▸ WHAT THE EXERCISE ASKS
Restate word for word the lines of the entries below, starting with the line that holds "Lepaskan LCD Mask**" and ending with the line that holds "Melepas Kabel LCD**", and no others.

▸ EXERCISE INPUTS
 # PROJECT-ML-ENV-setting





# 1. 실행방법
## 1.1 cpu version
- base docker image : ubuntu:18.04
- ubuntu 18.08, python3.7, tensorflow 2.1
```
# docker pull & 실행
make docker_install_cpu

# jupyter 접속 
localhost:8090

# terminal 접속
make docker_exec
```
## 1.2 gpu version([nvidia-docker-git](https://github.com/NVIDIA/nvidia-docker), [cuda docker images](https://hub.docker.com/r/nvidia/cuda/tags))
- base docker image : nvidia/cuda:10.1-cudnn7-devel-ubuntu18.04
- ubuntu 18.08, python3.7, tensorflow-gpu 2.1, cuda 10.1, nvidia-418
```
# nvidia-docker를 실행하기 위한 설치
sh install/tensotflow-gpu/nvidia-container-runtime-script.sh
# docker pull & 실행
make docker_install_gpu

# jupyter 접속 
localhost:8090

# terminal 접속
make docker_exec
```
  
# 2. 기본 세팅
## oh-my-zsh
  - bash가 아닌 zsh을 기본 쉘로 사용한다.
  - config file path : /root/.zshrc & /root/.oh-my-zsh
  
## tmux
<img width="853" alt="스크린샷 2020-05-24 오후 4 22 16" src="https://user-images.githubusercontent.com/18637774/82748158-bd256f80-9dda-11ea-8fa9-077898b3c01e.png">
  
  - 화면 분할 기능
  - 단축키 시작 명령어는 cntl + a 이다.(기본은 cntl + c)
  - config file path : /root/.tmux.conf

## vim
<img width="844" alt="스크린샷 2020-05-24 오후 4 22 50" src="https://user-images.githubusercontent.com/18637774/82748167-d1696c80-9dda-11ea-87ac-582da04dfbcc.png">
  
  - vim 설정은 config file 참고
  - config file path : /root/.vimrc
* * *
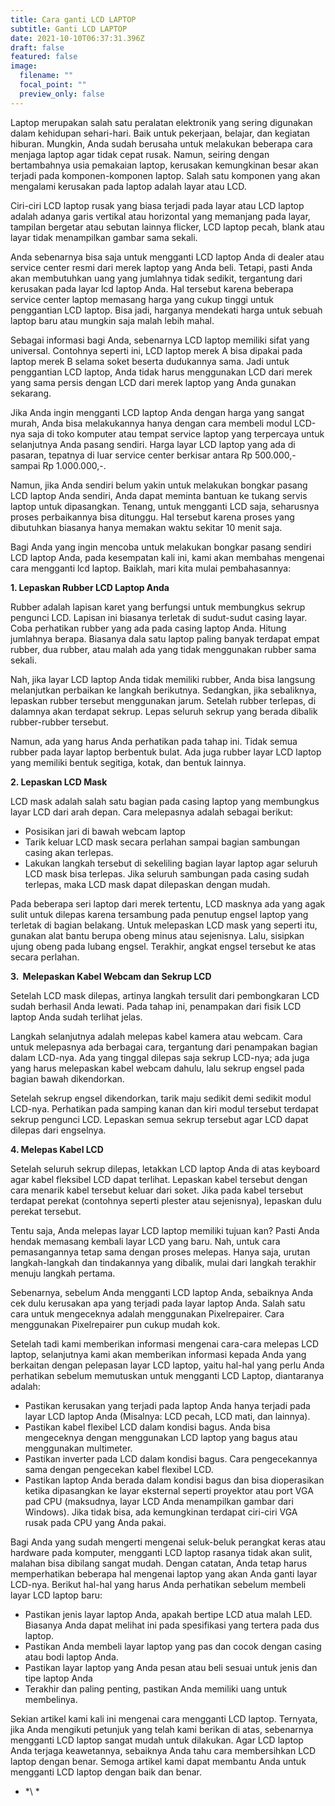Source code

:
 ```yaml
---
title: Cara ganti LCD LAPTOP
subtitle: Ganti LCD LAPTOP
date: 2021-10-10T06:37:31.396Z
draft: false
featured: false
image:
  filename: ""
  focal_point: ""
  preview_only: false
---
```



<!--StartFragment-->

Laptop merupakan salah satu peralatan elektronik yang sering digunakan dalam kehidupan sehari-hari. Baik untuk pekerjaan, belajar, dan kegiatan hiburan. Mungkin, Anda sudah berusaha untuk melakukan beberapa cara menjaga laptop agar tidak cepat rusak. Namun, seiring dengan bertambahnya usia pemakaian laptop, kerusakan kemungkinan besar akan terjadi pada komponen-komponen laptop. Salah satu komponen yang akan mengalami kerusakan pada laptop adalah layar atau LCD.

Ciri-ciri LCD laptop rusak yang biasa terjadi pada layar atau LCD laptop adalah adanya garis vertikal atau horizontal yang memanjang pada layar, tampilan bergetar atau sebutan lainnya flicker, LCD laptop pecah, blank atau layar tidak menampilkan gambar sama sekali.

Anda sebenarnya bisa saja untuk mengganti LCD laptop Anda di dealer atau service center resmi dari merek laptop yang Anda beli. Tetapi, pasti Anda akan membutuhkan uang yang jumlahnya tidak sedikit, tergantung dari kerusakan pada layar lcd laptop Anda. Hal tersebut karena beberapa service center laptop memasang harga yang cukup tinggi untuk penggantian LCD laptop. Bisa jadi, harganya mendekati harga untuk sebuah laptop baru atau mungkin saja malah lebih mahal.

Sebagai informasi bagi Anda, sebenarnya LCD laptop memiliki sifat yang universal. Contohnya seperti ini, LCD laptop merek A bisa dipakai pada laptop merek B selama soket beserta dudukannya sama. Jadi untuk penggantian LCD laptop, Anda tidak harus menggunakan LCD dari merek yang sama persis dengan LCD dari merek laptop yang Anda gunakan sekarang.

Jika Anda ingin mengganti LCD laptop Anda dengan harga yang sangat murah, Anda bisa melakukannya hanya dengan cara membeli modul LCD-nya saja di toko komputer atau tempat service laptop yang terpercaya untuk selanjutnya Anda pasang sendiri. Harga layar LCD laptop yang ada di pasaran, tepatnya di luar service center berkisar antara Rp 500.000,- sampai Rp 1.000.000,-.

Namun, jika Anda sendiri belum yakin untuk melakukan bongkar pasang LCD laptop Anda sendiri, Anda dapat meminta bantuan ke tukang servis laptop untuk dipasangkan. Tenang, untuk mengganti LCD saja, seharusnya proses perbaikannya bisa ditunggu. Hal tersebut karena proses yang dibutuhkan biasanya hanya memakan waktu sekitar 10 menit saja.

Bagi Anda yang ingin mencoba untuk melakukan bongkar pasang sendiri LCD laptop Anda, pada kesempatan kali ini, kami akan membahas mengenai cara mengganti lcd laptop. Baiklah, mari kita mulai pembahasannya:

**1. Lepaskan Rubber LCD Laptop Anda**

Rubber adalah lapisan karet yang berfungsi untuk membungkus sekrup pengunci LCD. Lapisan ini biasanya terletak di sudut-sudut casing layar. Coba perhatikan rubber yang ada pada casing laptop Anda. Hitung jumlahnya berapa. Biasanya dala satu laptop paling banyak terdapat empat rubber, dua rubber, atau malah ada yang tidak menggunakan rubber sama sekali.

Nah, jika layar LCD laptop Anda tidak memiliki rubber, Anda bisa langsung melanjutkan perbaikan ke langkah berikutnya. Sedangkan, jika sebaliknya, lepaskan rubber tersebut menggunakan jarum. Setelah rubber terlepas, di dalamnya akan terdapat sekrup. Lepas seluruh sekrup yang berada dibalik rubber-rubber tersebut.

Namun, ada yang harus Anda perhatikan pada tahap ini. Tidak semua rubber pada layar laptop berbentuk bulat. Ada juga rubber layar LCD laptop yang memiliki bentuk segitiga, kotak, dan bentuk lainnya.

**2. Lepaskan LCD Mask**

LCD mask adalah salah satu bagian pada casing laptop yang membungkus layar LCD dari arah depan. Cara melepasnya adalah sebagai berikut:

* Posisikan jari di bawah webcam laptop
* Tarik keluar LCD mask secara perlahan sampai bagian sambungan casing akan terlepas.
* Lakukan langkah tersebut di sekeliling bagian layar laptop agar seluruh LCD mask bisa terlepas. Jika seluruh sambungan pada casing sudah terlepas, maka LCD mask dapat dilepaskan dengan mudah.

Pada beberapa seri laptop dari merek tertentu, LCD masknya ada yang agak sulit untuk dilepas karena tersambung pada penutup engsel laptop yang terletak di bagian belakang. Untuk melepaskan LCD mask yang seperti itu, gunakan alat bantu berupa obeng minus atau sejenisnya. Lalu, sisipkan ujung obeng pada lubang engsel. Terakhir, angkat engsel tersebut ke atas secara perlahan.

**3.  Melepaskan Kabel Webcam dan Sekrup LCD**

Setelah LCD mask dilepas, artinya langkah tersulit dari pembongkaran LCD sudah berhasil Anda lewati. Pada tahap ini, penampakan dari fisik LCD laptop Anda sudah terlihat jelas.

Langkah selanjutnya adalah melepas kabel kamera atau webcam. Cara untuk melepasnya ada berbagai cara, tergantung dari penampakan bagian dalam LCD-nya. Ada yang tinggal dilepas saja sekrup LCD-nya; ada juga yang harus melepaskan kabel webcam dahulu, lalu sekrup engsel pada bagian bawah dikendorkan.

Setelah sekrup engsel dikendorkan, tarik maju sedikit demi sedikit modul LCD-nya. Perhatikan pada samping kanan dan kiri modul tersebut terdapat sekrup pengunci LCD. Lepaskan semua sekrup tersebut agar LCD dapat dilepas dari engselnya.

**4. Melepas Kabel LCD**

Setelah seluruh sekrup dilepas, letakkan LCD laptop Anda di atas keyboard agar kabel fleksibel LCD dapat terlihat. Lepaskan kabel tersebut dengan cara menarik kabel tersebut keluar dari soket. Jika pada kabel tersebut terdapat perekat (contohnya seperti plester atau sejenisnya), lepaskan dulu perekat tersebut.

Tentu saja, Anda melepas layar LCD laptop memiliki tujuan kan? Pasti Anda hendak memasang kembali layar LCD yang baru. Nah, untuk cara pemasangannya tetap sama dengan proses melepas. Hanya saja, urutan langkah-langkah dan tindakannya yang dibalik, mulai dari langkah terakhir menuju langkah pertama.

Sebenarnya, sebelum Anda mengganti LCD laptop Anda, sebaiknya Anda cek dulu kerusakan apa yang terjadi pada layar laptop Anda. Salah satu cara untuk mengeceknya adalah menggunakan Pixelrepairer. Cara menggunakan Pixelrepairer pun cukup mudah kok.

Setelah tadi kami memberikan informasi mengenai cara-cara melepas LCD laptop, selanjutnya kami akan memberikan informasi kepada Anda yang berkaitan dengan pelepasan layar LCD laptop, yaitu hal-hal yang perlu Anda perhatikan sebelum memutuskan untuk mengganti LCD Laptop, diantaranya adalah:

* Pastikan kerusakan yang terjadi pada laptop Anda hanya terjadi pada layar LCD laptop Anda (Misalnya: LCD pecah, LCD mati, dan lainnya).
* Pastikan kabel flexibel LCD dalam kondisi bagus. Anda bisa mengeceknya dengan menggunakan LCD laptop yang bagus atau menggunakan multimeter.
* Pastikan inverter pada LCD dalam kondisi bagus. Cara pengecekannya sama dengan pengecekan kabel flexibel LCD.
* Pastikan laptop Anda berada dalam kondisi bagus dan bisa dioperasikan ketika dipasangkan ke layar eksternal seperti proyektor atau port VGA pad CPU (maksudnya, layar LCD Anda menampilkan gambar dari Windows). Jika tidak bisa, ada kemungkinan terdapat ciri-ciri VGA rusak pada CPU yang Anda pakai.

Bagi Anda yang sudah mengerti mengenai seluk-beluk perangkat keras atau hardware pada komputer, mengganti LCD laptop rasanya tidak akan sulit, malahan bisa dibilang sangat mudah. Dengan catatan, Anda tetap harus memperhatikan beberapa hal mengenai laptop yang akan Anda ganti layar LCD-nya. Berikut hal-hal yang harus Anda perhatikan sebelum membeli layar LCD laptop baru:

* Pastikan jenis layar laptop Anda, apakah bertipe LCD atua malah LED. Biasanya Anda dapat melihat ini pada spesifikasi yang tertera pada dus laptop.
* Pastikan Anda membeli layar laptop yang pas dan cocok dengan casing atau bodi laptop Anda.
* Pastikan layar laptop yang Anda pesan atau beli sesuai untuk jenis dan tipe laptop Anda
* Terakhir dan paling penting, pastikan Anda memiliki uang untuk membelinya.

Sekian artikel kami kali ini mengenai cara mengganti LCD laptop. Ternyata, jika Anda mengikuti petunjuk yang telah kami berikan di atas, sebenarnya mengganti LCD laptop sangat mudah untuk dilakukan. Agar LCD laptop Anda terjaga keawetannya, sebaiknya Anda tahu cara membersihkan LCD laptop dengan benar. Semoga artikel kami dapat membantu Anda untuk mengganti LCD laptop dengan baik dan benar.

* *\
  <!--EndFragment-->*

▸ RESPONSE
**2. Lepaskan LCD Mask**

LCD mask adalah salah satu bagian pada casing laptop yang membungkus layar LCD dari arah depan. Cara melepasnya adalah sebagai berikut:

* Posisikan jari di bawah webcam laptop
* Tarik keluar LCD mask secara perlahan sampai bagian sambungan casing akan terlepas.
* Lakukan langkah tersebut di sekeliling bagian layar laptop agar seluruh LCD mask bisa terlepas. Jika seluruh sambungan pada casing sudah terlepas, maka LCD mask dapat dilepaskan dengan mudah.

Pada beberapa seri laptop dari merek tertentu, LCD masknya ada yang agak sulit untuk dilepas karena tersambung pada penutup engsel laptop yang terletak di bagian belakang. Untuk melepaskan LCD mask yang seperti itu, gunakan alat bantu berupa obeng minus atau sejenisnya. Lalu, sisipkan ujung obeng pada lubang engsel. Terakhir, angkat engsel tersebut ke atas secara perlahan.

**3.  Melepaskan Kabel Webcam dan Sekrup LCD**

Setelah LCD mask dilepas, artinya langkah tersulit dari pembongkaran LCD sudah berhasil Anda lewati. Pada tahap ini, penampakan dari fisik LCD laptop Anda sudah terlihat jelas.

Langkah selanjutnya adalah melepas kabel kamera atau webcam. Cara untuk melepasnya ada berbagai cara, tergantung dari penampakan bagian dalam LCD-nya. Ada yang tinggal dilepas saja sekrup LCD-nya; ada juga yang harus melepaskan kabel webcam dahulu, lalu sekrup engsel pada bagian bawah dikendorkan.

Setelah sekrup engsel dikendorkan, tarik maju sedikit demi sedikit modul LCD-nya. Perhatikan pada samping kanan dan kiri modul tersebut terdapat sekrup pengunci LCD. Lepaskan semua sekrup tersebut agar LCD dapat dilepas dari engselnya.

**4. Melepas Kabel LCD**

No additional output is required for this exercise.